Lewis Mottram has been a volunteer at the Riverside Community Garden Project for around 12 years
Lewis Mottram at the Riverside Community Garden Project

Volunteer garden to get solar panels in renewable energy project

The group was hit by two break-ins over the summer, so the financial help is very welcome

RIVERSIDE Community Garden Project is hoping to become entirely reliant on renewable energy, thanks to a project with universities in Cardiff and Egypt.

The project, set up by Dr John McCrory, of Cardiff University, and Dr Ahmed Hesham Abdulaziz, of Ain Shams University, is funded by the British Council.

It aims to bring renewable energy to off-grid community groups, in this case by installing solar panels to power objects such as lights, kettles and gardening tools.

“Sustainability is very important to us. We’re completely off the grid,” said Tony Allsop who began volunteering at the Riverside project four years ago.

About 18 months ago, Mr Allsop was employed by Grow Cardiff — a registered charity supporting community gardens across Cardiff.

Tony Allsop of Grow Cardiff began volunteering four years ago before being employed by the charity around a year and a half ago

The garden, on a Pontcanna allotment, is completely organic and uses nets instead of pesticides to protect the produce.

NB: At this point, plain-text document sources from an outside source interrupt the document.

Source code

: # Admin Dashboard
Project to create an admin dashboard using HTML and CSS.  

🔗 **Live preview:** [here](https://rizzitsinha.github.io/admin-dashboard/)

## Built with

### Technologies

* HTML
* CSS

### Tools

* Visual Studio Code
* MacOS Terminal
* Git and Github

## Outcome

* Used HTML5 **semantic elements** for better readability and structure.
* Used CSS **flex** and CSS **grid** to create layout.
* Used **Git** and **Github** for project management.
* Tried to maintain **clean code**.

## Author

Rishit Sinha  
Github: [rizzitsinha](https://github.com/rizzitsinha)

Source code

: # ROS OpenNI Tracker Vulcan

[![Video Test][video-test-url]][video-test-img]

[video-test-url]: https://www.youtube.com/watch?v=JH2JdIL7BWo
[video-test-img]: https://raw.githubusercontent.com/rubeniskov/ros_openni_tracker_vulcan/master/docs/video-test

Volunteers grow a variety of fruit and vegetables throughout the year and can take them home in return for a small donation.

The group pays £350 a year in rent for the allotment so financial help is essential to help them stay afloat.

The garden has also received funding from the National Lottery and support from organisations such as Savills and Welsh Water through group visits.

The Riverside Community Garden Project’s office located in Pontcanna

The group has faced financial challenges over the last few years. There were two break-ins over the summer and donations dried up while the allotment was closed during lockdown.

The garden’s savings had to be used to pay the rent leaving them “drained dry”, according to Mr Allsop.

However, Mr Allsop said that since the pandemic it has become clear how the project benefits the volunteers’ mental health and confidence.

“It’s nice meeting people who haven’t been well, shy people and seeing them become much more self-assured. It really helps build their confidence. It doesn’t feel like work,” he said.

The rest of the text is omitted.